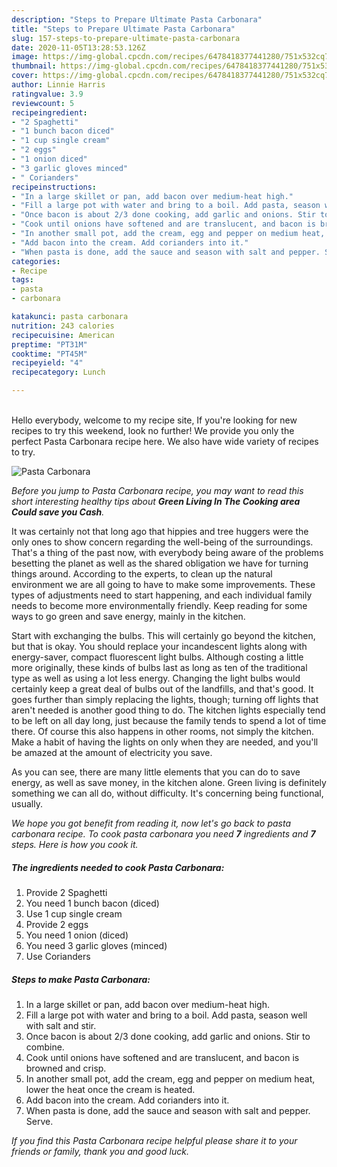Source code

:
 ```yaml
---
description: "Steps to Prepare Ultimate Pasta Carbonara"
title: "Steps to Prepare Ultimate Pasta Carbonara"
slug: 157-steps-to-prepare-ultimate-pasta-carbonara
date: 2020-11-05T13:28:53.126Z
image: https://img-global.cpcdn.com/recipes/6478418377441280/751x532cq70/pasta-carbonara-recipe-main-photo.jpg
thumbnail: https://img-global.cpcdn.com/recipes/6478418377441280/751x532cq70/pasta-carbonara-recipe-main-photo.jpg
cover: https://img-global.cpcdn.com/recipes/6478418377441280/751x532cq70/pasta-carbonara-recipe-main-photo.jpg
author: Linnie Harris
ratingvalue: 3.9
reviewcount: 5
recipeingredient:
- "2 Spaghetti"
- "1 bunch bacon diced"
- "1 cup single cream"
- "2 eggs"
- "1 onion diced"
- "3 garlic gloves minced"
- " Corianders"
recipeinstructions:
- "In a large skillet or pan, add bacon over medium-heat high."
- "Fill a large pot with water and bring to a boil. Add pasta, season well with salt and stir."
- "Once bacon is about 2/3 done cooking, add garlic and onions. Stir to combine."
- "Cook until onions have softened and are translucent, and bacon is browned and crisp."
- "In another small pot, add the cream, egg and pepper on medium heat, lower the heat once the cream is heated."
- "Add bacon into the cream. Add corianders into it."
- "When pasta is done, add the sauce and season with salt and pepper. Serve."
categories:
- Recipe
tags:
- pasta
- carbonara

katakunci: pasta carbonara 
nutrition: 243 calories
recipecuisine: American
preptime: "PT31M"
cooktime: "PT45M"
recipeyield: "4"
recipecategory: Lunch

---
```

<br>
Hello everybody, welcome to my recipe site, If you're looking for new recipes to try this weekend, look no further! We provide you only the perfect Pasta Carbonara recipe here. We also have wide variety of recipes to try.
<br>


![Pasta Carbonara](https://img-global.cpcdn.com/recipes/6478418377441280/751x532cq70/pasta-carbonara-recipe-main-photo.jpg)

<i>Before you jump to Pasta Carbonara recipe, you may want to read this short interesting healthy tips about 
<strong>Green Living In The Cooking area Could save you Cash</strong>.</i>
</br>

It was certainly not that long ago that hippies and tree huggers were the only ones to show concern regarding the well-being of the surroundings. That's a thing of the past now, with everybody being aware of the problems besetting the planet as well as the shared obligation we have for turning things around. According to the experts, to clean up the natural environment we are all going to have to make some improvements. These types of adjustments need to start happening, and each individual family needs to become more environmentally friendly. Keep reading for some ways to go green and save energy, mainly in the kitchen.

Start with exchanging the bulbs. This will certainly go beyond the kitchen, but that is okay. You should replace your incandescent lights along with energy-saver, compact fluorescent light bulbs. Although costing a little more originally, these kinds of bulbs last as long as ten of the traditional type as well as using a lot less energy. Changing the light bulbs would certainly keep a great deal of bulbs out of the landfills, and that's good. It goes further than simply replacing the lights, though; turning off lights that aren't needed is another good thing to do. The kitchen lights especially tend to be left on all day long, just because the family tends to spend a lot of time there. Of course this also happens in other rooms, not simply the kitchen. Make a habit of having the lights on only when they are needed, and you'll be amazed at the amount of electricity you save.

As you can see, there are many little elements that you can do to save energy, as well as save money, in the kitchen alone. Green living is definitely something we can all do, without difficulty. It's concerning being functional, usually.


<i>We hope you got benefit from reading it, now let's go back to pasta carbonara recipe. To cook pasta carbonara you need <strong>7</strong> ingredients and <strong>7</strong> steps. Here is how you cook it.
</i>

##### The ingredients needed to cook Pasta Carbonara:

1. Provide 2 Spaghetti
1. You need 1 bunch bacon (diced)
1. Use 1 cup single cream
1. Provide 2 eggs
1. You need 1 onion (diced)
1. You need 3 garlic gloves (minced)
1. Use  Corianders


##### Steps to make Pasta Carbonara:

1. In a large skillet or pan, add bacon over medium-heat high.
1. Fill a large pot with water and bring to a boil. Add pasta, season well with salt and stir.
1. Once bacon is about 2/3 done cooking, add garlic and onions. Stir to combine.
1. Cook until onions have softened and are translucent, and bacon is browned and crisp.
1. In another small pot, add the cream, egg and pepper on medium heat, lower the heat once the cream is heated.
1. Add bacon into the cream. Add corianders into it.
1. When pasta is done, add the sauce and season with salt and pepper. Serve.


<i>If you find this Pasta Carbonara recipe helpful please share it to your friends or family, thank you and good luck.</i>
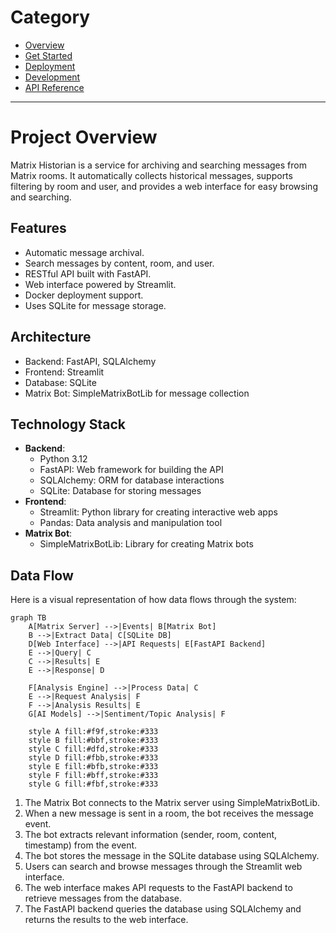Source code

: # Category
* [Overview](./overview.md)
* [Get Started](./get-started.md)
* [Deployment](./deployment.md)
* [Development](./development.md)
* [API Reference](./reference/api-reference.md)

---

# Project Overview

Matrix Historian is a service for archiving and searching messages from Matrix rooms. It automatically collects historical messages, supports filtering by room and user, and provides a web interface for easy browsing and searching.

## Features
- Automatic message archival.
- Search messages by content, room, and user.
- RESTful API built with FastAPI.
- Web interface powered by Streamlit.
- Docker deployment support.
- Uses SQLite for message storage.

## Architecture
- Backend: FastAPI, SQLAlchemy
- Frontend: Streamlit
- Database: SQLite
- Matrix Bot: SimpleMatrixBotLib for message collection

## Technology Stack
- **Backend**:
    - Python 3.12
    - FastAPI: Web framework for building the API
    - SQLAlchemy: ORM for database interactions
    - SQLite: Database for storing messages
- **Frontend**:
    - Streamlit: Python library for creating interactive web apps
    - Pandas: Data analysis and manipulation tool
- **Matrix Bot**:
    - SimpleMatrixBotLib: Library for creating Matrix bots
## Data Flow
Here is a visual representation of how data flows through the system:

```mermaid
graph TB
    A[Matrix Server] -->|Events| B[Matrix Bot]
    B -->|Extract Data| C[SQLite DB]
    D[Web Interface] -->|API Requests| E[FastAPI Backend]
    E -->|Query| C
    C -->|Results| E
    E -->|Response| D
    
    F[Analysis Engine] -->|Process Data| C
    E -->|Request Analysis| F
    F -->|Analysis Results| E
    G[AI Models] -->|Sentiment/Topic Analysis| F
    
    style A fill:#f9f,stroke:#333
    style B fill:#bbf,stroke:#333
    style C fill:#dfd,stroke:#333
    style D fill:#fbb,stroke:#333
    style E fill:#bfb,stroke:#333
    style F fill:#bff,stroke:#333
    style G fill:#fbf,stroke:#333
```

1. The Matrix Bot connects to the Matrix server using SimpleMatrixBotLib.
2. When a new message is sent in a room, the bot receives the message event.
3. The bot extracts relevant information (sender, room, content, timestamp) from the event.
4. The bot stores the message in the SQLite database using SQLAlchemy.
5. Users can search and browse messages through the Streamlit web interface.
6. The web interface makes API requests to the FastAPI backend to retrieve messages from the database.
7. The FastAPI backend queries the database using SQLAlchemy and returns the results to the web interface.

== == ==

▶ Exercise details: The required output is each line of the entries that contains the word "sauce".

▶ Solved exercise:
- "When pasta is done, add the sauce and season with salt and pepper. Serve."
1. When pasta is done, add the sauce and season with salt and pepper. Serve.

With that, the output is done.